Task requirements ▸
Restate the records word for word. Include no pictures.

Data supplied ▸
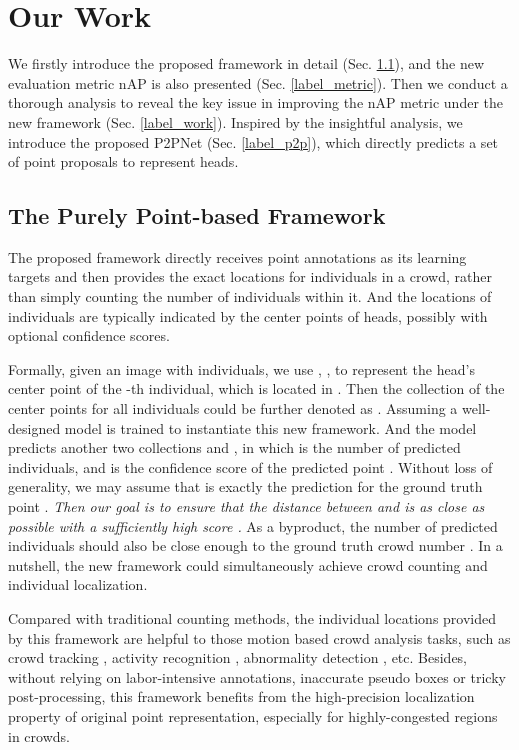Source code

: \documentclass[10pt,twocolumn,letterpaper]{article}
\begin{document}
\section{Our Work}
We firstly introduce the proposed framework in detail (Sec. \ref{label_task}), and the new evaluation metric nAP is also presented (Sec. \ref{label_metric}). Then we conduct a thorough analysis to reveal the key issue in improving the nAP metric under the new framework (Sec. \ref{label_work}). Inspired by the insightful analysis, we introduce the proposed P2PNet (Sec. \ref{label_p2p}), which directly predicts a set of point proposals to represent heads.\subsection{The Purely Point-based Framework}\label{label_task}
The proposed framework directly receives point annotations as its learning targets and then provides the exact locations for individuals in a crowd, rather than simply counting the number of individuals within it. And the locations of individuals are typically indicated by the center points of heads, possibly with optional confidence scores. 

Formally, given an image with  individuals, we use , , to represent the head's center point of the -th individual, which is located in . Then the collection of the center points for all individuals could be further denoted as . Assuming a well-designed model  is trained to instantiate this new framework. And the model  predicts another two collections  and , in which  is the number of predicted individuals, and  is the confidence score of the predicted point . Without loss of generality, we may assume that  is exactly the prediction for the ground truth point . \textit{Then our goal is to ensure that the distance between  and  is as close as possible with a sufficiently high score .} As a byproduct, the number of predicted individuals  should also be close enough to the ground truth crowd number . In a nutshell, the new framework could simultaneously achieve crowd counting and individual localization.

Compared with traditional counting methods, the individual locations provided by this framework are helpful to those motion based crowd analysis tasks, such as crowd tracking \cite{zhu2016crowd}, activity recognition \cite{dupont2017crowd}, abnormality detection \cite{chen2019detecting}, etc. Besides, without relying on labor-intensive annotations, inaccurate pseudo boxes or tricky post-processing, this framework benefits from the high-precision localization property of original point representation, especially for highly-congested regions in crowds.
\end{document}

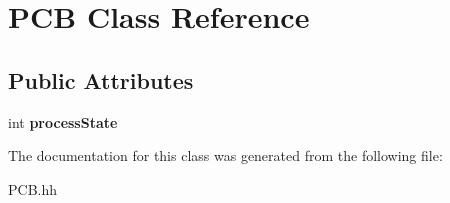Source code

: \hypertarget{class_p_c_b}{}\section{P\+CB Class Reference}
\label{class_p_c_b}
\subsection*{Public Attributes}
\begin{DoxyCompactItemize}
\item 
int {\bfseries process\+State}\hypertarget{class_p_c_b_a3d6554a0202915c712dc3a7f46da9fcb}{}\label{class_p_c_b_a3d6554a0202915c712dc3a7f46da9fcb}

\end{DoxyCompactItemize}


The documentation for this class was generated from the following file\+:\begin{DoxyCompactItemize}
\item 
P\+C\+B.\+hh\end{DoxyCompactItemize}
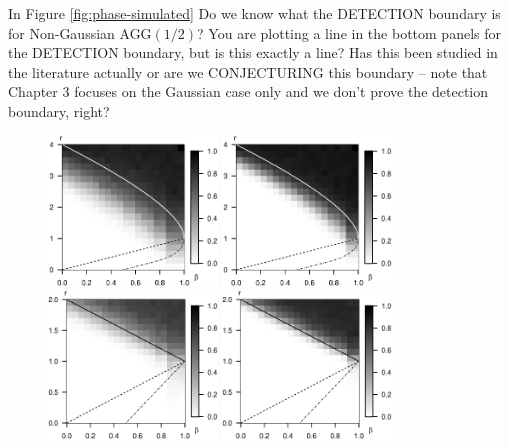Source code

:       {In Figure \ref{fig:phase-simulated}
      Do we know what the DETECTION boundary is for Non-Gaussian  AGG$(1/2)$?  You are plotting a line in the 
      bottom panels for the DETECTION boundary, but is this exactly a line?  Has this been studied in the literature 
      actually or are we CONJECTURING this boundary -- note that Chapter 3 focuses on the Gaussian case only and we don't prove the detection 
      boundary, right?}
      
\begin{figure}
      \centering
      \includegraphics[width=0.4\textwidth]{./figures/simulated_phase_diagram_p100.eps}
      \includegraphics[width=0.4\textwidth]{./figures/simulated_phase_diagram_p10000.eps}
      \includegraphics[width=0.4\textwidth]{./figures/simulated_phase_diagram_Laplace_p100_4.eps}
      \includegraphics[width=0.4\textwidth]{./figures/simulated_phase_diagram_Laplace_p10000_4.eps}

\end{figure}

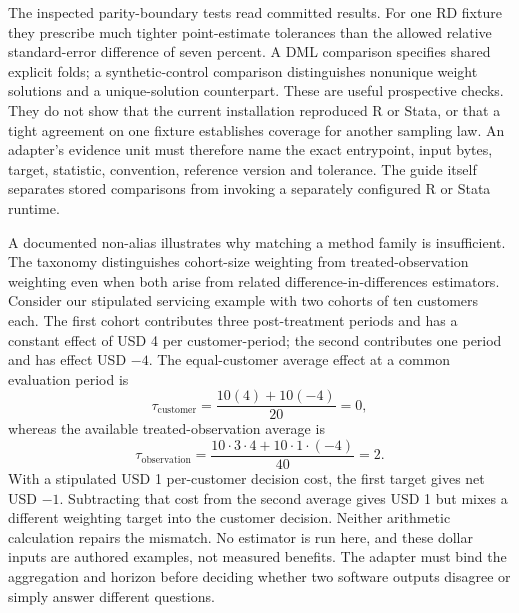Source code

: The inspected parity-boundary tests read committed results. For one RD fixture
they prescribe much tighter point-estimate tolerances than the allowed relative
standard-error difference of seven percent. A DML comparison specifies shared
explicit folds; a synthetic-control comparison distinguishes nonunique weight
solutions and a unique-solution counterpart. These are useful prospective
checks. They do not show that the current installation reproduced R or Stata,
or that a tight agreement on one fixture establishes coverage for another
sampling law. An adapter's evidence unit must therefore name the exact entrypoint,
input bytes, target, statistic, convention, reference version and tolerance.
The guide itself separates stored comparisons from invoking a separately
configured R or Stata runtime.
\citep{exec23_statspai_contract}

A documented non-alias illustrates why matching a method family is insufficient.
The taxonomy distinguishes cohort-size weighting from treated-observation
weighting even when both arise from related difference-in-differences estimators.
Consider our stipulated servicing example with two cohorts of ten customers
each. The first cohort contributes three post-treatment periods and has a
constant effect of USD 4 per customer-period; the second contributes one period
and has effect USD $-4$. The equal-customer average effect at a common evaluation
period is
\[
 \tau_{\mathrm{customer}}=\frac{10(4)+10(-4)}{20}=0,
\]
whereas the available treated-observation average is
\[
 \tau_{\mathrm{observation}}=\frac{10\cdot3\cdot4+10\cdot1\cdot(-4)}{40}=2.
\]
With a stipulated USD 1 per-customer decision cost, the first target gives
net USD $-1$. Subtracting that cost from the second average gives USD 1 but
mixes a different weighting target into the customer decision. Neither
arithmetic calculation repairs the mismatch. No estimator is run here, and
these dollar inputs are authored examples, not measured benefits. The adapter
must bind the aggregation and horizon before deciding whether two software
outputs disagree or simply answer different questions.
\citep{exec23_statspai_contract,exec23_statspai_contract_reference}

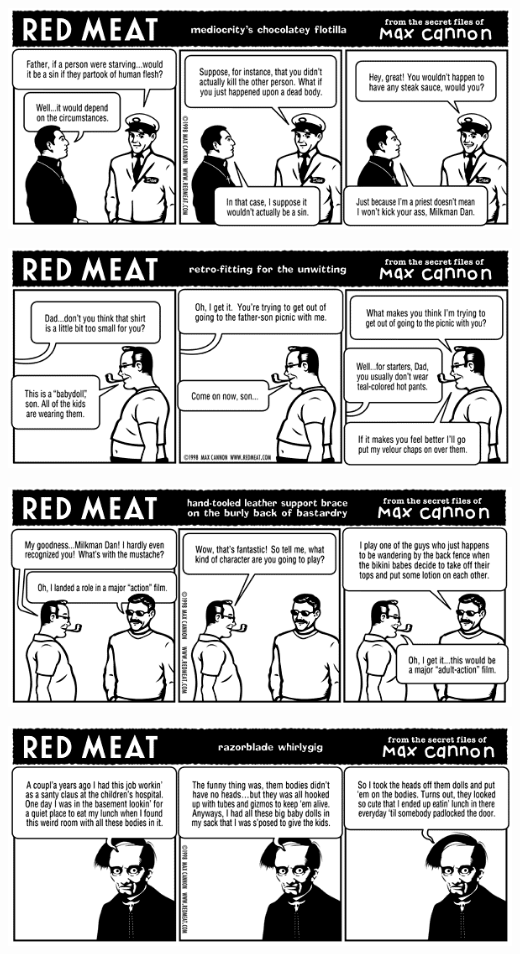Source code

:\documentclass[a4paper,twoside,11pt]{article}
\begin{document}
\includegraphics[width=\textwidth]{redmeat_1999-02-15.png}



\includegraphics[width=\textwidth]{redmeat_1999-02-22.png}



\includegraphics[width=\textwidth]{redmeat_1999-03-01.png}



\includegraphics[width=\textwidth]{redmeat_1999-03-08.png}
\end{document}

Solution to the exercise ▸
Source code

: \documentclass[10pt,twocolumn,letterpaper]{article}
\begin{document}
\section{Our Work}
We firstly introduce the proposed framework in detail (Sec. \ref{label_task}), and the new evaluation metric nAP is also presented (Sec. \ref{label_metric}). Then we conduct a thorough analysis to reveal the key issue in improving the nAP metric under the new framework (Sec. \ref{label_work}). Inspired by the insightful analysis, we introduce the proposed P2PNet (Sec. \ref{label_p2p}), which directly predicts a set of point proposals to represent heads.\subsection{The Purely Point-based Framework}\label{label_task}
The proposed framework directly receives point annotations as its learning targets and then provides the exact locations for individuals in a crowd, rather than simply counting the number of individuals within it. And the locations of individuals are typically indicated by the center points of heads, possibly with optional confidence scores. 

Formally, given an image with  individuals, we use , , to represent the head's center point of the -th individual, which is located in . Then the collection of the center points for all individuals could be further denoted as . Assuming a well-designed model  is trained to instantiate this new framework. And the model  predicts another two collections  and , in which  is the number of predicted individuals, and  is the confidence score of the predicted point . Without loss of generality, we may assume that  is exactly the prediction for the ground truth point . \textit{Then our goal is to ensure that the distance between  and  is as close as possible with a sufficiently high score .} As a byproduct, the number of predicted individuals  should also be close enough to the ground truth crowd number . In a nutshell, the new framework could simultaneously achieve crowd counting and individual localization.

Compared with traditional counting methods, the individual locations provided by this framework are helpful to those motion based crowd analysis tasks, such as crowd tracking \cite{zhu2016crowd}, activity recognition \cite{dupont2017crowd}, abnormality detection \cite{chen2019detecting}, etc. Besides, without relying on labor-intensive annotations, inaccurate pseudo boxes or tricky post-processing, this framework benefits from the high-precision localization property of original point representation, especially for highly-congested regions in crowds.
\end{document}

Source code

: \hypertarget{class_p_c_b}{}\section{P\+CB Class Reference}
\label{class_p_c_b}
\subsection*{Public Attributes}
\begin{DoxyCompactItemize}
\item 
int {\bfseries process\+State}\hypertarget{class_p_c_b_a3d6554a0202915c712dc3a7f46da9fcb}{}\label{class_p_c_b_a3d6554a0202915c712dc3a7f46da9fcb}

\end{DoxyCompactItemize}


The documentation for this class was generated from the following file\+:\begin{DoxyCompactItemize}
\item 
P\+C\+B.\+hh\end{DoxyCompactItemize}
Source code

:       {In Figure \ref{fig:phase-simulated}
      Do we know what the DETECTION boundary is for Non-Gaussian  AGG$(1/2)$?  You are plotting a line in the 
      bottom panels for the DETECTION boundary, but is this exactly a line?  Has this been studied in the literature 
      actually or are we CONJECTURING this boundary -- note that Chapter 3 focuses on the Gaussian case only and we don't prove the detection 
      boundary, right?}
      
\begin{figure}
      \centering
      \includegraphics[width=0.4\textwidth]{./figures/simulated_phase_diagram_p100.eps}
      \includegraphics[width=0.4\textwidth]{./figures/simulated_phase_diagram_p10000.eps}
      \includegraphics[width=0.4\textwidth]{./figures/simulated_phase_diagram_Laplace_p100_4.eps}
      \includegraphics[width=0.4\textwidth]{./figures/simulated_phase_diagram_Laplace_p10000_4.eps}

\end{figure}

Source code

: The inspected parity-boundary tests read committed results. For one RD fixture
they prescribe much tighter point-estimate tolerances than the allowed relative
standard-error difference of seven percent. A DML comparison specifies shared
explicit folds; a synthetic-control comparison distinguishes nonunique weight
solutions and a unique-solution counterpart. These are useful prospective
checks. They do not show that the current installation reproduced R or Stata,
or that a tight agreement on one fixture establishes coverage for another
sampling law. An adapter's evidence unit must therefore name the exact entrypoint,
input bytes, target, statistic, convention, reference version and tolerance.
The guide itself separates stored comparisons from invoking a separately
configured R or Stata runtime.
\citep{exec23_statspai_contract}

A documented non-alias illustrates why matching a method family is insufficient.
The taxonomy distinguishes cohort-size weighting from treated-observation
weighting even when both arise from related difference-in-differences estimators.
Consider our stipulated servicing example with two cohorts of ten customers
each. The first cohort contributes three post-treatment periods and has a
constant effect of USD 4 per customer-period; the second contributes one period
and has effect USD $-4$. The equal-customer average effect at a common evaluation
period is
\[
 \tau_{\mathrm{customer}}=\frac{10(4)+10(-4)}{20}=0,
\]
whereas the available treated-observation average is
\[
 \tau_{\mathrm{observation}}=\frac{10\cdot3\cdot4+10\cdot1\cdot(-4)}{40}=2.
\]
With a stipulated USD 1 per-customer decision cost, the first target gives
net USD $-1$. Subtracting that cost from the second average gives USD 1 but
mixes a different weighting target into the customer decision. Neither
arithmetic calculation repairs the mismatch. No estimator is run here, and
these dollar inputs are authored examples, not measured benefits. The adapter
must bind the aggregation and horizon before deciding whether two software
outputs disagree or simply answer different questions.
\citep{exec23_statspai_contract,exec23_statspai_contract_reference}

Source code

:\documentclass[a4paper,twoside,11pt]{article}
\begin{document}
\includegraphics[width=\textwidth]{redmeat_1999-02-15.png}



\includegraphics[width=\textwidth]{redmeat_1999-02-22.png}



\includegraphics[width=\textwidth]{redmeat_1999-03-01.png}



\includegraphics[width=\textwidth]{redmeat_1999-03-08.png}
\end{document}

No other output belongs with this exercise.